Please keep to the lines below from the one with "同原码 | $[-2^n,2^n-1]$" through the one with "主要是从硬件角度考虑，希望只用一个加法器就能同时进行加、减运算。", and restate them word for word, ends included.

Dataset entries

━━━━━━━━━━

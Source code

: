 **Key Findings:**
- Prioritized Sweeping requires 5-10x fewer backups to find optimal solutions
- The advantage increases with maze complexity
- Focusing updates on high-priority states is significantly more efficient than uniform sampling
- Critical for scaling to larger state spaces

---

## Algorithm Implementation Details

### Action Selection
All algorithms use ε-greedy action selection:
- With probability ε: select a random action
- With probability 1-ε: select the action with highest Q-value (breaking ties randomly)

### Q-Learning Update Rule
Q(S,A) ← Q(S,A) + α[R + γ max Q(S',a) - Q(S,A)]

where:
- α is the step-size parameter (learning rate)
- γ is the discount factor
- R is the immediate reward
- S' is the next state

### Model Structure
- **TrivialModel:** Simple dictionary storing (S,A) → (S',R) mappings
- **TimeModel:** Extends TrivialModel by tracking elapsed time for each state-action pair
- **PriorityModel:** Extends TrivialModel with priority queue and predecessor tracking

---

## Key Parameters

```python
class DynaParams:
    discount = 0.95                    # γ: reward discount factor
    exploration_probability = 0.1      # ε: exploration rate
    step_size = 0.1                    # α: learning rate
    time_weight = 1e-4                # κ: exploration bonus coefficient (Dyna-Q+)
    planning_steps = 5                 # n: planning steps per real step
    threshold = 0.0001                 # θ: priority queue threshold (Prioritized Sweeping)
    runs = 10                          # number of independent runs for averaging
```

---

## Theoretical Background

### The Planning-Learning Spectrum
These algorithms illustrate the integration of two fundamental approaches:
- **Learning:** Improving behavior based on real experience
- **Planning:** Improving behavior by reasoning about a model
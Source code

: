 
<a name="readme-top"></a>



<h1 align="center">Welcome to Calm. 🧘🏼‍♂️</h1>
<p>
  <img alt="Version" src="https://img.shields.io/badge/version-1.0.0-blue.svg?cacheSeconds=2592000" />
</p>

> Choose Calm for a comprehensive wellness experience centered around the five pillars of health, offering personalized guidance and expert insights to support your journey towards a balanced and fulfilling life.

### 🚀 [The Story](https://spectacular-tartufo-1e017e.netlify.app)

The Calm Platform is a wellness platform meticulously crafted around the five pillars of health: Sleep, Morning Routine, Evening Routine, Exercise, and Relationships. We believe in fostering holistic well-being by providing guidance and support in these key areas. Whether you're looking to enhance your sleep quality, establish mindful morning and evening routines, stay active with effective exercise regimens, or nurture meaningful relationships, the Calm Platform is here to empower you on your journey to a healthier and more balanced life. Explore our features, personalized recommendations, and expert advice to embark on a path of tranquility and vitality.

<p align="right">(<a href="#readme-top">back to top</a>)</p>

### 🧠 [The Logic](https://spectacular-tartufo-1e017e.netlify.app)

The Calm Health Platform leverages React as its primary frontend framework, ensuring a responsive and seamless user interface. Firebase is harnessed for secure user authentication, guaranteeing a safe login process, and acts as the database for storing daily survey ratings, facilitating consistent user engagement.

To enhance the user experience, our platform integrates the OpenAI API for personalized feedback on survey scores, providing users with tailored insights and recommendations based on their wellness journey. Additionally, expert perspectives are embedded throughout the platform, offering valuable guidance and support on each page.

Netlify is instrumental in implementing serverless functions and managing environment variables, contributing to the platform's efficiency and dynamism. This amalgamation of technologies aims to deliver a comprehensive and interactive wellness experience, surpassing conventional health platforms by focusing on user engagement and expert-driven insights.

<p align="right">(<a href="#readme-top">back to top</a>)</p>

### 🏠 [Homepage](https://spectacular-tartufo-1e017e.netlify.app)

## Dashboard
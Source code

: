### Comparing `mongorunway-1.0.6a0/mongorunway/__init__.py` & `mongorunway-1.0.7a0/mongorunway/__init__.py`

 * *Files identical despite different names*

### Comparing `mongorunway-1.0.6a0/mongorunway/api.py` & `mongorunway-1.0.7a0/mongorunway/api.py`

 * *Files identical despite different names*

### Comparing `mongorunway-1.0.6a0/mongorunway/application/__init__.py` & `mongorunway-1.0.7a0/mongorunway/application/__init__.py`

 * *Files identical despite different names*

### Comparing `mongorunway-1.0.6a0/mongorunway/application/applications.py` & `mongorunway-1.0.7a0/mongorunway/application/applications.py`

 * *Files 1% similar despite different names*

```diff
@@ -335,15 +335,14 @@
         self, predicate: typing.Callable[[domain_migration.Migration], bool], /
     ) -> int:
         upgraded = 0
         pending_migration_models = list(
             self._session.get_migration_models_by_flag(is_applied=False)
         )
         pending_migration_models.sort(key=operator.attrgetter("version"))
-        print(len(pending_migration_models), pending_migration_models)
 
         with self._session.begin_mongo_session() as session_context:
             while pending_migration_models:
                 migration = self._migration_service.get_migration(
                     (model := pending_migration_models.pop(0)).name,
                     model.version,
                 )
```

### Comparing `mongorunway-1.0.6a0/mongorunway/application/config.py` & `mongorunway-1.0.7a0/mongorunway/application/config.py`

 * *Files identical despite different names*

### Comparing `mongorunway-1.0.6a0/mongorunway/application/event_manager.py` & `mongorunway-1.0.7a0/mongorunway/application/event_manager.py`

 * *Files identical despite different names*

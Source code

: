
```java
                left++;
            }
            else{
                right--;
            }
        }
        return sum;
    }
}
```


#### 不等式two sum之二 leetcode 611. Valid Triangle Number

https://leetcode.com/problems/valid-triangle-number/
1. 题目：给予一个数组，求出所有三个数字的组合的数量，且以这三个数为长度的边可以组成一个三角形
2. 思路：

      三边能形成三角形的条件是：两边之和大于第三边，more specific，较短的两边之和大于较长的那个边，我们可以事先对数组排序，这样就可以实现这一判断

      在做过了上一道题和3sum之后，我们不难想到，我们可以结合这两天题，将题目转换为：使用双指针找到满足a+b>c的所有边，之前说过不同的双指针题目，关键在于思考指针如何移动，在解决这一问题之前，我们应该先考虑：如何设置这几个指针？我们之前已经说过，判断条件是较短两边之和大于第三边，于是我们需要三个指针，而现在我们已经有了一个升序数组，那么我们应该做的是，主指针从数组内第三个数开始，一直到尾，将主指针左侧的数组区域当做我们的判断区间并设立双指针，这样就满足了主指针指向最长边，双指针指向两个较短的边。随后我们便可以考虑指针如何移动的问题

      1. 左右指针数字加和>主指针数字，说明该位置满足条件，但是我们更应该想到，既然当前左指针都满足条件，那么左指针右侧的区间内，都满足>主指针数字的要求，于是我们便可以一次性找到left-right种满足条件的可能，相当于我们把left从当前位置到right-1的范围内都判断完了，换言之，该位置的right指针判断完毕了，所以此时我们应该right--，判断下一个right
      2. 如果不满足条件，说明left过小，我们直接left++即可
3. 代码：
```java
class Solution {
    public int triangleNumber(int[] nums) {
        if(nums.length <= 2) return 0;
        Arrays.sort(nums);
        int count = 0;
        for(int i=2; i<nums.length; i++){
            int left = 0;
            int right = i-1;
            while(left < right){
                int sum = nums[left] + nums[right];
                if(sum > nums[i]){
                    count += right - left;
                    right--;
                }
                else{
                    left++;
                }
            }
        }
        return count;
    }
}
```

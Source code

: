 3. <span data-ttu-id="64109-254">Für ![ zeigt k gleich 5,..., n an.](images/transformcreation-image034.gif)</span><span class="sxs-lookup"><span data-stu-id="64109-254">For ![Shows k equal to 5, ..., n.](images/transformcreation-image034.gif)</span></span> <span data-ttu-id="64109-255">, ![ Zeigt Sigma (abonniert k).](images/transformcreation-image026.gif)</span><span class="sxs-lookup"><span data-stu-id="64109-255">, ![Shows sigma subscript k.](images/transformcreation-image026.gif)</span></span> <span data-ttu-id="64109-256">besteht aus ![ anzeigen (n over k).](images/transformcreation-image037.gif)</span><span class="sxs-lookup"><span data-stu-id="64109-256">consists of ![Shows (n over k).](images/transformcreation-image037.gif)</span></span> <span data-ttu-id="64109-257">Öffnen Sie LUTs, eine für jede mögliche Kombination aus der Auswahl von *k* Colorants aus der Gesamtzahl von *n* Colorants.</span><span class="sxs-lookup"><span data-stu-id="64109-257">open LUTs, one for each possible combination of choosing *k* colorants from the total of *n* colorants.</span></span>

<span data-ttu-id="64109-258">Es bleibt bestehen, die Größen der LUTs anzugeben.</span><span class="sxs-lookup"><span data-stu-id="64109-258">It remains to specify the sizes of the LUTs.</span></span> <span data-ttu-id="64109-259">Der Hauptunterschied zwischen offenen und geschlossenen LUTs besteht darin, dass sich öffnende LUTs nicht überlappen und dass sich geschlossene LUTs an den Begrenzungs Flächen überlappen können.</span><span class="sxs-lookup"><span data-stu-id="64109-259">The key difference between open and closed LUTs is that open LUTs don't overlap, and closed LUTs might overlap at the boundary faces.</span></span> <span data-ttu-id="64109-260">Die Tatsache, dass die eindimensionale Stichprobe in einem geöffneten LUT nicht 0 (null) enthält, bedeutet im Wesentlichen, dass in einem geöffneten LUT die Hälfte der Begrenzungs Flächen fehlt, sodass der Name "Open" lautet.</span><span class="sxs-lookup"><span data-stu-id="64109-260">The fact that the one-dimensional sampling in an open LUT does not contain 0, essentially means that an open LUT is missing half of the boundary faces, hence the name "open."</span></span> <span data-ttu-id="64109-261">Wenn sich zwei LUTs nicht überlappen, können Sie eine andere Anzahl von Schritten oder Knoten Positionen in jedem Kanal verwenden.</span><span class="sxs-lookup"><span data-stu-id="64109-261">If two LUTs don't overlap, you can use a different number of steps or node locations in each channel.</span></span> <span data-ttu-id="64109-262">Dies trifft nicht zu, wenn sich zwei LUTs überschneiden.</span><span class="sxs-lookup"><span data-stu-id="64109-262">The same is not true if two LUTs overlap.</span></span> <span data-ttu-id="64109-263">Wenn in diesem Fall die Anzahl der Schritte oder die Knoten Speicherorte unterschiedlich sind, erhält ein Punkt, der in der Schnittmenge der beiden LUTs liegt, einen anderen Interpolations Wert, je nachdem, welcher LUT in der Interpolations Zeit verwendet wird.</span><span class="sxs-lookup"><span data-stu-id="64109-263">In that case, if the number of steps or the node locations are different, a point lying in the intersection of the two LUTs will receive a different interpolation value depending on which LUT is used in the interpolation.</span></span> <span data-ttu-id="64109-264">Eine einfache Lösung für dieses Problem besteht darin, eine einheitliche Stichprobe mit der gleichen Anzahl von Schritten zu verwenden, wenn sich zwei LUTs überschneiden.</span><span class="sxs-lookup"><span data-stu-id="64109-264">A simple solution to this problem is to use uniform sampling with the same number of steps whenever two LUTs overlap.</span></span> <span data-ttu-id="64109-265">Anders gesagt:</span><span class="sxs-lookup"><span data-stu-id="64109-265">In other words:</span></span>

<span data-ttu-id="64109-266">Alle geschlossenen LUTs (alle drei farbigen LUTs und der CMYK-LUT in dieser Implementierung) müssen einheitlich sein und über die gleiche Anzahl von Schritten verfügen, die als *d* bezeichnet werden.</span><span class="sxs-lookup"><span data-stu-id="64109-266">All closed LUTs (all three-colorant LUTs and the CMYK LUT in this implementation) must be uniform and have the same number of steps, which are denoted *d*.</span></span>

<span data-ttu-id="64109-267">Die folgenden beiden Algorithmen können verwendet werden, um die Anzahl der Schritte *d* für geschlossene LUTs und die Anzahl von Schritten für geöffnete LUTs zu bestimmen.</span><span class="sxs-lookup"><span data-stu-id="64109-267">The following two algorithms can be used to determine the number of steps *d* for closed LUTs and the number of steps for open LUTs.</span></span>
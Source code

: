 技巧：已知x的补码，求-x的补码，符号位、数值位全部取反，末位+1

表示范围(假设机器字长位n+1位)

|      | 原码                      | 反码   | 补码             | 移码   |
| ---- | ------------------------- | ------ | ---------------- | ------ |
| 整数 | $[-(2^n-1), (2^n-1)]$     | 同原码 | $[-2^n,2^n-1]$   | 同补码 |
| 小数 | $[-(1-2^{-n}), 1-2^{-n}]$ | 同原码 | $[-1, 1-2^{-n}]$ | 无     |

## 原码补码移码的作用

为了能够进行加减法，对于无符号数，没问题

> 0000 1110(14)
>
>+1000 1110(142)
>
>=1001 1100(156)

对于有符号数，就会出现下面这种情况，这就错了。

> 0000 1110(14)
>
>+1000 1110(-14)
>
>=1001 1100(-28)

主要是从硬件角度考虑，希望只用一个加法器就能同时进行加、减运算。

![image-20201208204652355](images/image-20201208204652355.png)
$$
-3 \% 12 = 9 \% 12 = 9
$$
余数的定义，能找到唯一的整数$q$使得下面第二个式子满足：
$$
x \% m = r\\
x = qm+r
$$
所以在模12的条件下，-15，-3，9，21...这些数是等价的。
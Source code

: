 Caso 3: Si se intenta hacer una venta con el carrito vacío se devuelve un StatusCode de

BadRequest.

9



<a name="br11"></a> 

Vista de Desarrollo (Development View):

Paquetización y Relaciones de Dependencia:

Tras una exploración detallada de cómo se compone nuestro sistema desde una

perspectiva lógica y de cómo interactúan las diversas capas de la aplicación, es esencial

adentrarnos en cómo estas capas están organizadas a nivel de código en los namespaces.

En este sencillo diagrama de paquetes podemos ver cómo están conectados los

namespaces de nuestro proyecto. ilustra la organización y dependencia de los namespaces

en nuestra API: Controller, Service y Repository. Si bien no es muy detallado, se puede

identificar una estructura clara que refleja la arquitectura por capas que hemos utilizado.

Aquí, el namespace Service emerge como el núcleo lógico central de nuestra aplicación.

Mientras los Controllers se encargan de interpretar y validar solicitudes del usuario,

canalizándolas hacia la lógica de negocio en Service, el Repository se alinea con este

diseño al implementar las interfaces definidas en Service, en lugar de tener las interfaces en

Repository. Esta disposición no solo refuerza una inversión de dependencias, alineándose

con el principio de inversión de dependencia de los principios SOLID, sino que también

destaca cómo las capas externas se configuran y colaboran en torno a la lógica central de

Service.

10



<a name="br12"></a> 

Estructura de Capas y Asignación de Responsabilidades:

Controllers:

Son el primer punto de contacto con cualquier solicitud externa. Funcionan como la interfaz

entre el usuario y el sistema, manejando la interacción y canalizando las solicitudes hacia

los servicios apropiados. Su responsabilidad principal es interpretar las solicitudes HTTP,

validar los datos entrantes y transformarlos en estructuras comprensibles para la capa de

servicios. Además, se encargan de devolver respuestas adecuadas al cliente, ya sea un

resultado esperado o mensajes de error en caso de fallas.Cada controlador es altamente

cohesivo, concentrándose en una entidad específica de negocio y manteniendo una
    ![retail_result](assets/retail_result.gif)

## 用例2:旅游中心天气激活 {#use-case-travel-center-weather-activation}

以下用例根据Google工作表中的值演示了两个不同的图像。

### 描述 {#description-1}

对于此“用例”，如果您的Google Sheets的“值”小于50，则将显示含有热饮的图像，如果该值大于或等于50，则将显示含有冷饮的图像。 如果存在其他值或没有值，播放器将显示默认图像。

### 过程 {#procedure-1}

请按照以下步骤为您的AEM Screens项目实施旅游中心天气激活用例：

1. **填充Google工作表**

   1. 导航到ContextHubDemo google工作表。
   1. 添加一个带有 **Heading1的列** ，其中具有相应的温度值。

━━━━━━━━━━

**WRITTEN ANSWER:**
| 整数 | $[-(2^n-1), (2^n-1)]$     | 同原码 | $[-2^n,2^n-1]$   | 同补码 |
| 小数 | $[-(1-2^{-n}), 1-2^{-n}]$ | 同原码 | $[-1, 1-2^{-n}]$ | 无     |

## 原码补码移码的作用

为了能够进行加减法，对于无符号数，没问题

> 0000 1110(14)
>
>+1000 1110(142)
>
>=1001 1100(156)

对于有符号数，就会出现下面这种情况，这就错了。

> 0000 1110(14)
>
>+1000 1110(-14)
>
>=1001 1100(-28)

主要是从硬件角度考虑，希望只用一个加法器就能同时进行加、减运算。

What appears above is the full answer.